Jeff Tang e059899812 Update the eval section using vllm for fine-tuning README.md		10 months ago
..
README.md	e059899812 Update the eval section using vllm for fine-tuning README.md	10 months ago
create_reasoning_dataset.py	e10ddda64a some refactoring and cleaning	10 months ago
create_sft_dataset.py	e10ddda64a some refactoring and cleaning	10 months ago
merge_peft.py	f894d26f29 vllm enabled eval for HF and fine-tuned models; code cleanup and refactoring for text2sql_eval; minimum eval packages for eval requirements; merge peft script to make vllm happy	10 months ago
requirements.txt	99ead57fb6 4 READMEs; requirements	10 months ago
train_loss.png	a6f7d02c17 train loss update	10 months ago
train_loss_cot.png	a6f7d02c17 train loss update	10 months ago
trl_sft.py	ad485095ae trl import	10 months ago

Enhancing Text-to-SQL with CoT: A Fine-Tuning Approach with Llama

This folder contains scripts to:

generate a dataset from the BIRD TRAIN set (with no CoT info) for supervised fine-tuning (SFT);
generate a dataset from the BIRD TRAIN set (with CoT info by Llama 3.3 70B) for SFT;
SFT the Llama 3.1 8B model with the generated datasets with different fine-tuning combinations: with or without CoT, using quantization or not, full fine-tuning (FFT) or parameter-efficient fine-tuning (PEFT).

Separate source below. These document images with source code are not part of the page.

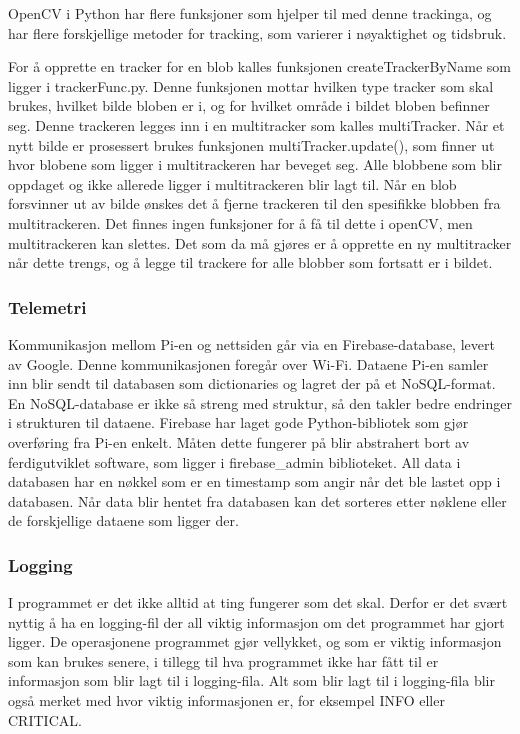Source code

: OpenCV i Python har flere funksjoner som hjelper til med denne trackinga, og har flere forskjellige metoder for tracking, som varierer i nøyaktighet og tidsbruk.

For å opprette en tracker for en blob kalles funksjonen createTrackerByName som ligger i trackerFunc.py. Denne funksjonen mottar hvilken type tracker som skal brukes, hvilket bilde bloben er i, og for hvilket område i bildet bloben befinner seg. Denne trackeren legges inn i en multitracker som kalles multiTracker. Når et nytt bilde er prosessert brukes funksjonen multiTracker.update(), som finner ut hvor blobene som ligger i multitrackeren har beveget seg. Alle blobbene som blir oppdaget og ikke allerede ligger i multitrackeren blir lagt til. Når en blob forsvinner ut av bilde ønskes det å fjerne trackeren til den spesifikke blobben fra multitrackeren. Det finnes ingen funksjoner for å få til dette i openCV, men multitrackeren kan slettes. Det som da må gjøres er å opprette en ny multitracker når dette trengs, og å legge til trackere for alle blobber som fortsatt er i bildet.



\subsubsection{Telemetri}
\label{subsubsec:telemetri}

Kommunikasjon mellom Pi-en og nettsiden går via en Firebase-database, levert av Google. Denne kommunikasjonen foregår over Wi-Fi. Dataene Pi-en samler inn blir sendt til databasen som dictionaries og lagret der på et NoSQL-format. En NoSQL-database er ikke så streng med struktur, så den takler bedre endringer i strukturen til dataene. Firebase har laget gode Python-bibliotek som gjør overføring fra Pi-en enkelt. Måten dette fungerer på blir abstrahert bort av ferdigutviklet software, som ligger i firebase\_admin biblioteket. All data i databasen har en nøkkel som er en timestamp som angir når det ble lastet opp i databasen. Når data blir hentet fra databasen kan det sorteres etter nøklene eller de forskjellige dataene som ligger der.

\subsubsection{Logging}
I programmet er det ikke alltid at ting fungerer som det skal. Derfor er det svært nyttig å ha en logging-fil der all viktig informasjon om det programmet har gjort ligger. De operasjonene programmet gjør vellykket, og som er viktig informasjon som kan brukes senere, i tillegg til hva programmet ikke har fått til er informasjon som blir lagt til i logging-fila. Alt som blir lagt til i logging-fila blir også merket med hvor viktig informasjonen er, for eksempel INFO eller CRITICAL. 

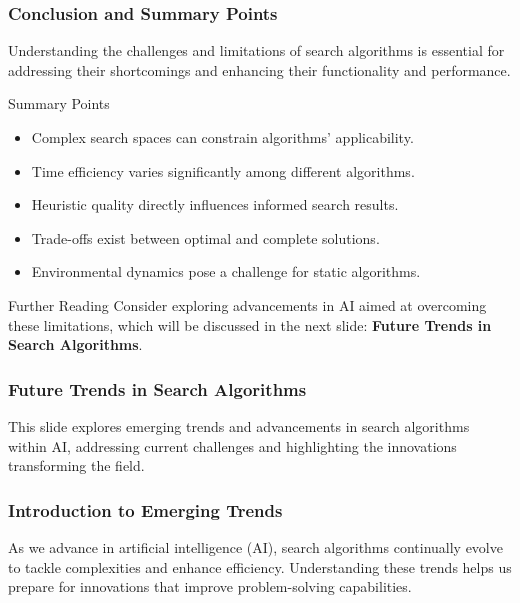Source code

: \documentclass[aspectratio=169]{beamer}
\begin{document}
\begin{frame}[fragile]
    \frametitle{Conclusion and Summary Points}
    Understanding the challenges and limitations of search algorithms is essential for addressing their shortcomings and enhancing their functionality and performance.

    \begin{block}{Summary Points}
        \begin{itemize}
            \item Complex search spaces can constrain algorithms' applicability.
            \item Time efficiency varies significantly among different algorithms.
            \item Heuristic quality directly influences informed search results.
            \item Trade-offs exist between optimal and complete solutions.
            \item Environmental dynamics pose a challenge for static algorithms.
        \end{itemize}
    \end{block}

    \begin{block}{Further Reading}
        Consider exploring advancements in AI aimed at overcoming these limitations, which will be discussed in the next slide: \textbf{Future Trends in Search Algorithms}.
    \end{block}
\end{frame}

\begin{frame}[fragile]
    \frametitle{Future Trends in Search Algorithms}
    This slide explores emerging trends and advancements in search algorithms within AI, addressing current challenges and highlighting the innovations transforming the field.
\end{frame}

\begin{frame}[fragile]
    \frametitle{Introduction to Emerging Trends}
    As we advance in artificial intelligence (AI), search algorithms continually evolve to tackle complexities and enhance efficiency. Understanding these trends helps us prepare for innovations that improve problem-solving capabilities.
\end{frame}
\end{document}
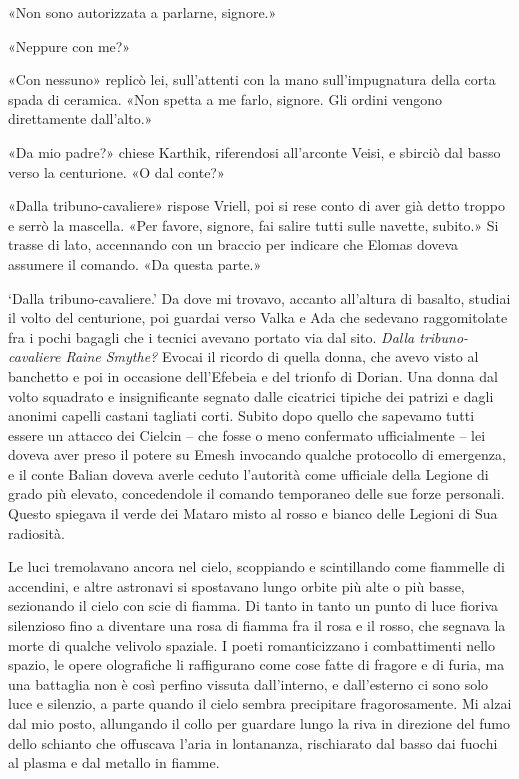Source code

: «Non sono autorizzata a parlarne, signore.»

«Neppure con me?»

«Con nessuno» replicò lei, sull'attenti con la mano sull'impugnatura
della corta spada di ceramica. «Non spetta a me farlo, signore. Gli
ordini vengono direttamente dall'alto.»

«Da mio padre?» chiese Karthik, riferendosi all'arconte Veisi, e sbirciò
dal basso verso la centurione. «O dal conte?»

«Dalla tribuno-cavaliere» rispose Vriell, poi si rese conto di aver già
detto troppo e serrò la mascella. «Per favore, signore, fai salire tutti
sulle navette, subito.» Si trasse di lato, accennando con un braccio per
indicare che Elomas doveva assumere il comando. «Da questa parte.»

`Dalla tribuno-cavaliere.' Da dove mi trovavo, accanto all'altura di
basalto, studiai il volto del centurione, poi guardai verso Valka e Ada
che sedevano raggomitolate fra i pochi bagagli che i tecnici avevano
portato via dal sito. \emph{Dalla tribuno-cavaliere Raine Smythe?}
Evocai il ricordo di quella donna, che avevo visto al banchetto e poi in
occasione dell'Efebeia e del trionfo di Dorian. Una donna dal volto
squadrato e insignificante segnato dalle cicatrici tipiche dei patrizi e
dagli anonimi capelli castani tagliati corti. Subito dopo quello che
sapevamo tutti essere un attacco dei Cielcin -- che fosse o meno
confermato ufficialmente -- lei doveva aver preso il potere su Emesh
invocando qualche protocollo di emergenza, e il conte Balian doveva
averle ceduto l'autorità come ufficiale della Legione di grado più
elevato, concedendole il comando temporaneo delle sue forze personali.
Questo spiegava il verde dei Mataro misto al rosso e bianco delle
Legioni di Sua radiosità.

Le luci tremolavano ancora nel cielo, scoppiando e scintillando come
fiammelle di accendini, e altre astronavi si spostavano lungo orbite più
alte o più basse, sezionando il cielo con scie di fiamma. Di tanto in
tanto un punto di luce fioriva silenzioso fino a diventare una rosa di
fiamma fra il rosa e il rosso, che segnava la morte di qualche velivolo
spaziale. I poeti romanticizzano i combattimenti nello spazio, le opere
olografiche li raffigurano come cose fatte di fragore e di furia, ma una
battaglia non è così perfino vissuta dall'interno, e dall'esterno ci
sono solo luce e silenzio, a parte quando il cielo sembra precipitare
fragorosamente. Mi alzai dal mio posto, allungando il collo per guardare
lungo la riva in direzione del fumo dello schianto che offuscava l'aria
in lontananza, rischiarato dal basso dai fuochi al plasma e dal metallo
in fiamme.

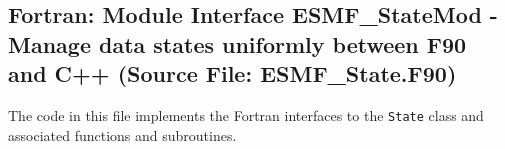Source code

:  
\parskip        0pt
\parindent      0pt
\baselineskip  11pt
 
\def\bv{\begin{verbatim}}
\def\ev{\end{verbatim}}
\def\be{\begin{equation}}
\def\ee{\end{equation}}
\def\bea{\begin{eqnarray}}
\def\eea{\end{eqnarray}}
\def\bi{\begin{itemize}}
\def\ei{\end{itemize}}
\def\bn{\begin{enumerate}}
\def\en{\end{enumerate}}
\def\bd{\begin{description}}
\def\ed{\end{description}}
\def\({\left (}
\def\){\right )}
\def\[{\left [}
\def\]{\right ]}
\def\<{\left  \langle}
\def\>{\right \rangle}
\def\cI{{\cal I}}
\def\diag{\mathop{\rm diag}}
\def\tr{\mathop{\rm tr}}


 
\subsection{Fortran:  Module Interface ESMF\_StateMod - Manage data states uniformly between F90 and C++  (Source File: ESMF\_State.F90)}


  
  
   The code in this file implements the Fortran interfaces to the
   {\tt State} class and associated functions and subroutines.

Note: CoT stands for Chain of Thought and we will use "CoT" and "reasoning" interchangeably here, although generally, reasoning encompasses a broader concept than CoT.

Eval Results of the Fine-tuned Models

The eval results of SFT Llama 3.1 8B with different options (epochs is 3, with an additional 10 for the two FFT models) are summarized below:

Fine-tuning Combination	Accuracy
baseline	39.47%
CoT, PEFT	43.35%
CoT, FFT	42.44% (3 epochs)
CoT, FFT	43.87% (10 epochs)

Using Quantization+PEFT on CoT dataset only dropped the accuracy from 43.35% to 42.89%.

Creating dataset

We use the BIRD TRAIN dataset to prepare for supervised fine-tuning with reasoning info in the dataset. The goal is to see if we can improve the accuracy of the fine-tuned model by adding the reasoning info in the dataset.

Creating a reasoning dataset from the TRAIN dataset

The script create_reasoning_dataset.py is used to create a reasoning dataset from the TRAIN dataset by asking Llama 3.3 70B to generate the reasoning for each text question and its corresponding gold SQL. The intent is to use the reasoning dataset to fine-tune the Llama model to improve the accuracy of the generated SQL.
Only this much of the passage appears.